If a melange YAML contains only contents and no pipeline, it can be "executed" without privilege, since it can just emit the APK directly from the specified contents without invoking anything. If a config contains contents and pipeline, the contents are layered on after the pipeline executes (or we can just disallow this)

The code to take an fs.FS and put it into an APK is already heavily used, this would just be another way to call that code.

Disadvantages

This is probably only ergonomic to use for small config files. I wouldn't want to express an entire filesystem this way, and binary files are pretty much ruled out.

Users may be surprised by the interaction of YAML's whitespace handling and the output file, which might also have whitespace expectations.
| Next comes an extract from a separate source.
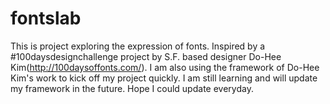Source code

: # fontslab
This is project exploring the expression of fonts. Inspired by a #100daysdesignchallenge project by S.F. based designer Do-Hee Kim(http://100daysoffonts.com/). I am also using the framework of Do-Hee Kim's work to kick off my project quickly. I am still learning and will update my framework in the future. Hope I could update everyday.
For example, if you want to specify a YAML config in nested YAML (🤢):

contents:
- file: example.yaml
  contents: |
    foo: bar
    bar:
      - baz

...how sure are you that this is going to be generated and parsed correctly?

Open Questions

  • should a contents that conflicts with the output of a pipeline fail, or overwrite?
  • should the contents -> APK functionality be a separate config / command / tool from melange build?
  • (probably not, but) does it make sense for this to be functionality of apko as well? A just-in-time APK generation feature could make for a good UX, though it undermines the provenance guarantees of apko, which probably makes it not worth doing.

If I get time I might try to hack up a prototype and see what sucks about it.

imjasonh avatar Mar 06 '23 17:03 imjasonh

I like this! Definitely helps with the use case I had trying to modify an nginx image to run on different port to work on Cloud run.

The ignition spec (https://coreos.github.io/ignition/configuration-v3_4/) has a bit of prior art if you did want to support something like adding a binary, though that wasn't the original use case.

Those look a little like:

files:
- path: /etc/nginx/nginx.conf
  contents:
    source: https://example.com/my-nginx.conf
    verification: sha256-aaabbddd..

Just supporting literals covers a bunch of use cases though 🙏🏻

nsmith5 avatar Mar 06 '23 17:03 nsmith5

Would this be part of melange build, or a separate applet?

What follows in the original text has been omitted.